◆ **EXERCISE BRIEF**
Check every line of the entries below for the word "attribute", and copy the ones that have it.

(Saved data entries)

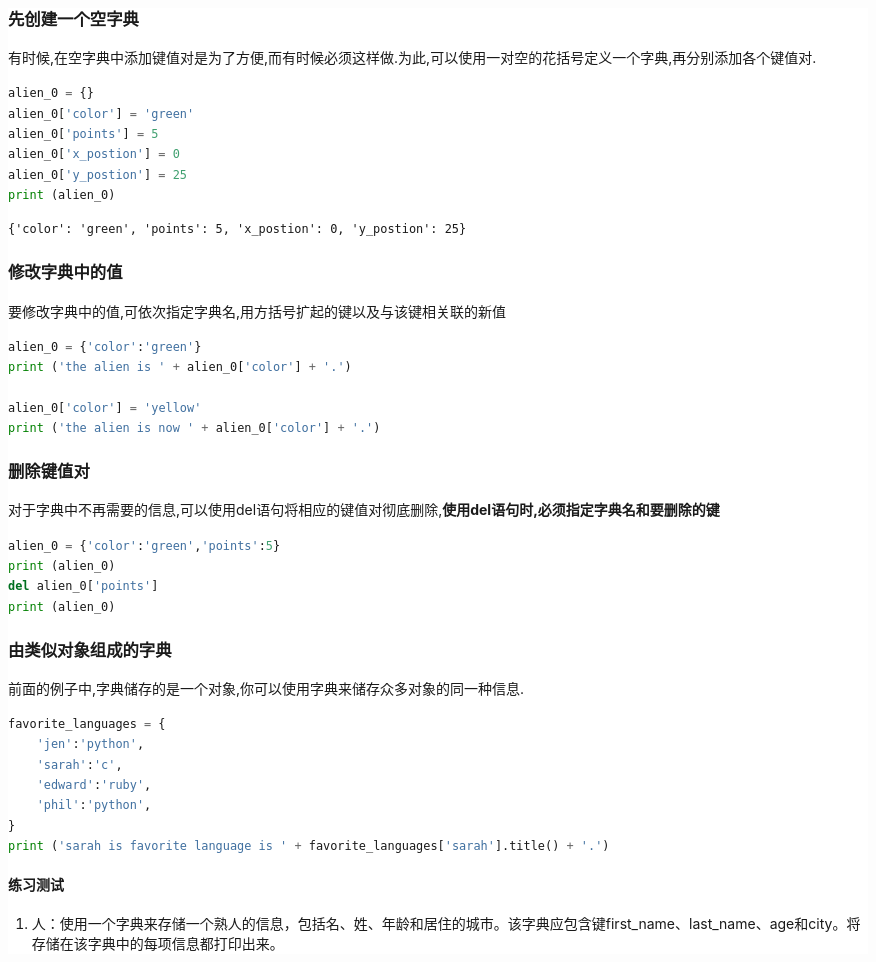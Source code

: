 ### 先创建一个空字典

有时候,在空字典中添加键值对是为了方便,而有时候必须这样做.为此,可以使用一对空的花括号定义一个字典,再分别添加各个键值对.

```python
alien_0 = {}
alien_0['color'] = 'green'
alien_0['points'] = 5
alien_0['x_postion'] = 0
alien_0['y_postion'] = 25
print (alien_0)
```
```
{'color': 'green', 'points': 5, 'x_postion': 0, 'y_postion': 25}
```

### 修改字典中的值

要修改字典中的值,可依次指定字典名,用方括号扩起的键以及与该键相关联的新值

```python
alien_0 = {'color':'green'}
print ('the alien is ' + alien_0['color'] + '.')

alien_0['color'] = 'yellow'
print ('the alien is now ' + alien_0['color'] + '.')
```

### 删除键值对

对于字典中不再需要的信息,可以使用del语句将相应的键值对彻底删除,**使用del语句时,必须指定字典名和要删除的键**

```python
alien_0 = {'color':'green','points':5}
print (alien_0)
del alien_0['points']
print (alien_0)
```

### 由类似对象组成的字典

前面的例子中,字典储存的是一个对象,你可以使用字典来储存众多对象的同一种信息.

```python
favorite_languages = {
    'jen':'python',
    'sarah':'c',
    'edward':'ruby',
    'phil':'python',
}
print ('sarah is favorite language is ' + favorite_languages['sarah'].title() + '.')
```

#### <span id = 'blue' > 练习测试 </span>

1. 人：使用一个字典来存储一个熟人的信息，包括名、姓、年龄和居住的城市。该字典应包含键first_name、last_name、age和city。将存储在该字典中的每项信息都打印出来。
* * *
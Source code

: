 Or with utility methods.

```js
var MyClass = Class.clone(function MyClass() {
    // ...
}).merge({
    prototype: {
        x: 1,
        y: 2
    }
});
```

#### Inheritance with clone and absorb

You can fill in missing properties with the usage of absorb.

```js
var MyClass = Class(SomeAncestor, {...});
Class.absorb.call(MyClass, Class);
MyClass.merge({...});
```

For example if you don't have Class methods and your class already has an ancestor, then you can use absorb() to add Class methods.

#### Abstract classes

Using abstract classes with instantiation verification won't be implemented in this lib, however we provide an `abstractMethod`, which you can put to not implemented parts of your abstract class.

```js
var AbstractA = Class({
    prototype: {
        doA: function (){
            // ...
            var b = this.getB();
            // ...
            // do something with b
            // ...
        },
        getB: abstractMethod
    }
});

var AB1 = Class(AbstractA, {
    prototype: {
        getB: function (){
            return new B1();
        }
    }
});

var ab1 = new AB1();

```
==
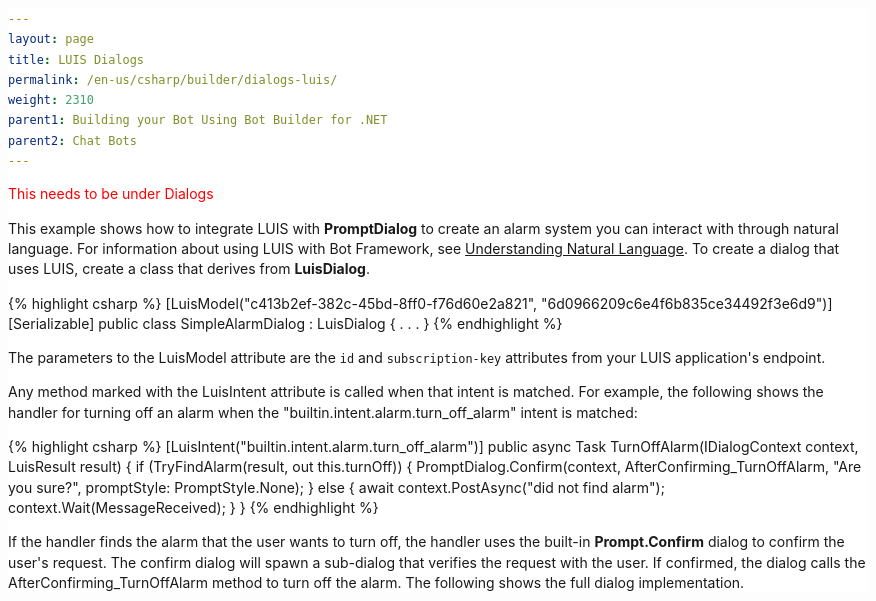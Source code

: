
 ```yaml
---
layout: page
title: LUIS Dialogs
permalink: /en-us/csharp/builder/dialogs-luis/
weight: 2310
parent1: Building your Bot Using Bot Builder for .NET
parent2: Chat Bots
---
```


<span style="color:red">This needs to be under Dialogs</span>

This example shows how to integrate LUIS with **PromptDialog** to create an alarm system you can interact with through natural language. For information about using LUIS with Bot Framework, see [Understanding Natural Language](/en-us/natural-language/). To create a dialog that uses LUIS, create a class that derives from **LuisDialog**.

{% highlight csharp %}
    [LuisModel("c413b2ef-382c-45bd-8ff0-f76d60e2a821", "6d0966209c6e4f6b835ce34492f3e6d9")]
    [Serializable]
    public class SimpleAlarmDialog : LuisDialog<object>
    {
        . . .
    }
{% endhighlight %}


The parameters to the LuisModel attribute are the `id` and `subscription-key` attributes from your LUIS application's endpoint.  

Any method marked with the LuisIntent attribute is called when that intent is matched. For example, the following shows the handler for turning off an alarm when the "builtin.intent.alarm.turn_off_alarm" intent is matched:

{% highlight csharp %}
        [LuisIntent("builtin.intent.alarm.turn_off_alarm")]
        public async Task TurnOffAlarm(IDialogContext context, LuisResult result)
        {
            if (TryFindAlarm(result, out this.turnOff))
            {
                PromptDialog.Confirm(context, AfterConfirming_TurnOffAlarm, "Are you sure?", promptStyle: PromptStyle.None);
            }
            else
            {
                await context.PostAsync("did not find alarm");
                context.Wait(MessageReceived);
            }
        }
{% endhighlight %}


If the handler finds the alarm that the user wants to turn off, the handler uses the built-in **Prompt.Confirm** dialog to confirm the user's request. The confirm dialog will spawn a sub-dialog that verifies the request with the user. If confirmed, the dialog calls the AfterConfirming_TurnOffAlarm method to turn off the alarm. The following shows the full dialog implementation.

◆ **SOLVED PROBLEM**
The parameters to the LuisModel attribute are the `id` and `subscription-key` attributes from your LUIS application's endpoint.  
Any method marked with the LuisIntent attribute is called when that intent is matched. For example, the following shows the handler for turning off an alarm when the "builtin.intent.alarm.turn_off_alarm" intent is matched:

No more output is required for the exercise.